◆ **Task directions**
Transcribe the data as written, minus images.

◆ **Data to use**
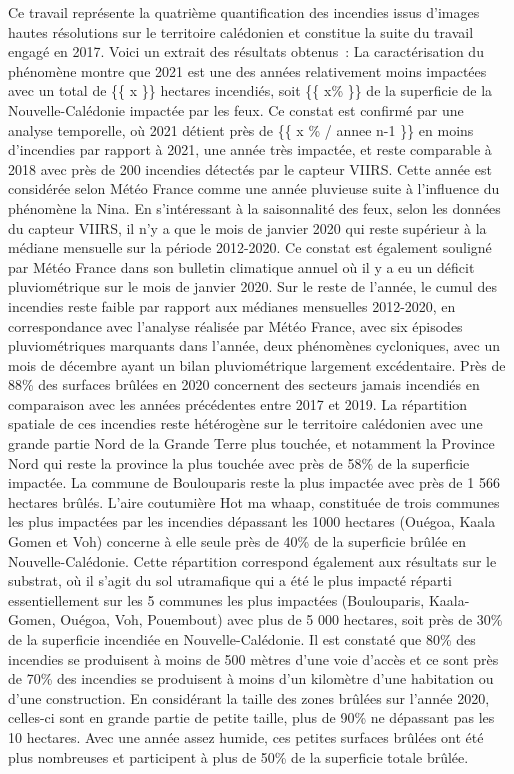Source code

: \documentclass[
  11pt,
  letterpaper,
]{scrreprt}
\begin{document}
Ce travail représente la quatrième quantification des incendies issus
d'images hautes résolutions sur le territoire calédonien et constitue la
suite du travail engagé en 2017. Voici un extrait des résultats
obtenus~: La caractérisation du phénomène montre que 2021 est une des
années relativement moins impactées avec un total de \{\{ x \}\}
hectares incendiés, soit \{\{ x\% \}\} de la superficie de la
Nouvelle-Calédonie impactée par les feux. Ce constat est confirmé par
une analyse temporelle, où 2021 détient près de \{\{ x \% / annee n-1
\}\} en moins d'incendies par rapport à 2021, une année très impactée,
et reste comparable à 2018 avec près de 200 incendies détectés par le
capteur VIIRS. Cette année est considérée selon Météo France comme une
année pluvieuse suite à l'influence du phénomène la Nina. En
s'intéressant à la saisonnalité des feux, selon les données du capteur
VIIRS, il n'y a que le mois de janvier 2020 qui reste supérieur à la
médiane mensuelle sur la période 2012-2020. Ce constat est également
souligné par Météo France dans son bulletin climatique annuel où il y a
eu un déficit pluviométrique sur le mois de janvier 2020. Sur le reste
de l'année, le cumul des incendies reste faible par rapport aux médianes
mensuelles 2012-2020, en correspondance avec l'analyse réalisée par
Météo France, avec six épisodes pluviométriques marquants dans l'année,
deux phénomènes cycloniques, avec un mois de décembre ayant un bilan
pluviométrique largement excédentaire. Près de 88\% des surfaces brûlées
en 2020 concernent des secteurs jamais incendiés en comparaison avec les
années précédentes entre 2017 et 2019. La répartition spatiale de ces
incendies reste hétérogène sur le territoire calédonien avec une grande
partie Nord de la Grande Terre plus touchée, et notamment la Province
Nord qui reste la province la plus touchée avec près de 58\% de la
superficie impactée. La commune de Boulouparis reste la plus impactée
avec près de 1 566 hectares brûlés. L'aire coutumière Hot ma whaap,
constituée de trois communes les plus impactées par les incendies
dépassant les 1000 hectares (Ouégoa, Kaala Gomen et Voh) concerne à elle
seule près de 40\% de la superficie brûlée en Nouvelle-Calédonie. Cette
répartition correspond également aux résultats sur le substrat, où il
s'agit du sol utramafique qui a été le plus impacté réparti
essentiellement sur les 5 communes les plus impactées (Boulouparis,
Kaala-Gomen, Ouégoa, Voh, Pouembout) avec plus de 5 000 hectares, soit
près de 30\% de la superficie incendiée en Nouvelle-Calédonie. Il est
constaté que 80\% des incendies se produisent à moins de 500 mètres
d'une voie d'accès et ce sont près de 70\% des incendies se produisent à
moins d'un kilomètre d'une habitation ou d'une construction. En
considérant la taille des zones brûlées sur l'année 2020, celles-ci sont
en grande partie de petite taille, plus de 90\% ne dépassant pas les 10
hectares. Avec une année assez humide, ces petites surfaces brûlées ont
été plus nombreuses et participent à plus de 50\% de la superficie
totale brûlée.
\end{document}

◆ **Exercise result**
Source code

: \documentclass[
  11pt,
  letterpaper,
]{scrreprt}
\begin{document}
Ce travail représente la quatrième quantification des incendies issus
d'images hautes résolutions sur le territoire calédonien et constitue la
suite du travail engagé en 2017. Voici un extrait des résultats
obtenus~: La caractérisation du phénomène montre que 2021 est une des
années relativement moins impactées avec un total de \{\{ x \}\}
hectares incendiés, soit \{\{ x\% \}\} de la superficie de la
Nouvelle-Calédonie impactée par les feux. Ce constat est confirmé par
une analyse temporelle, où 2021 détient près de \{\{ x \% / annee n-1
\}\} en moins d'incendies par rapport à 2021, une année très impactée,
et reste comparable à 2018 avec près de 200 incendies détectés par le
capteur VIIRS. Cette année est considérée selon Météo France comme une
année pluvieuse suite à l'influence du phénomène la Nina. En
s'intéressant à la saisonnalité des feux, selon les données du capteur
VIIRS, il n'y a que le mois de janvier 2020 qui reste supérieur à la
médiane mensuelle sur la période 2012-2020. Ce constat est également
souligné par Météo France dans son bulletin climatique annuel où il y a
eu un déficit pluviométrique sur le mois de janvier 2020. Sur le reste
de l'année, le cumul des incendies reste faible par rapport aux médianes
mensuelles 2012-2020, en correspondance avec l'analyse réalisée par
Météo France, avec six épisodes pluviométriques marquants dans l'année,
deux phénomènes cycloniques, avec un mois de décembre ayant un bilan
pluviométrique largement excédentaire. Près de 88\% des surfaces brûlées
en 2020 concernent des secteurs jamais incendiés en comparaison avec les
années précédentes entre 2017 et 2019. La répartition spatiale de ces
incendies reste hétérogène sur le territoire calédonien avec une grande
partie Nord de la Grande Terre plus touchée, et notamment la Province
Nord qui reste la province la plus touchée avec près de 58\% de la
superficie impactée. La commune de Boulouparis reste la plus impactée
avec près de 1 566 hectares brûlés. L'aire coutumière Hot ma whaap,
constituée de trois communes les plus impactées par les incendies
dépassant les 1000 hectares (Ouégoa, Kaala Gomen et Voh) concerne à elle
seule près de 40\% de la superficie brûlée en Nouvelle-Calédonie. Cette
répartition correspond également aux résultats sur le substrat, où il
s'agit du sol utramafique qui a été le plus impacté réparti
essentiellement sur les 5 communes les plus impactées (Boulouparis,
Kaala-Gomen, Ouégoa, Voh, Pouembout) avec plus de 5 000 hectares, soit
près de 30\% de la superficie incendiée en Nouvelle-Calédonie. Il est
constaté que 80\% des incendies se produisent à moins de 500 mètres
d'une voie d'accès et ce sont près de 70\% des incendies se produisent à
moins d'un kilomètre d'une habitation ou d'une construction. En
considérant la taille des zones brûlées sur l'année 2020, celles-ci sont
en grande partie de petite taille, plus de 90\% ne dépassant pas les 10
hectares. Avec une année assez humide, ces petites surfaces brûlées ont
été plus nombreuses et participent à plus de 50\% de la superficie
totale brûlée.
\end{document}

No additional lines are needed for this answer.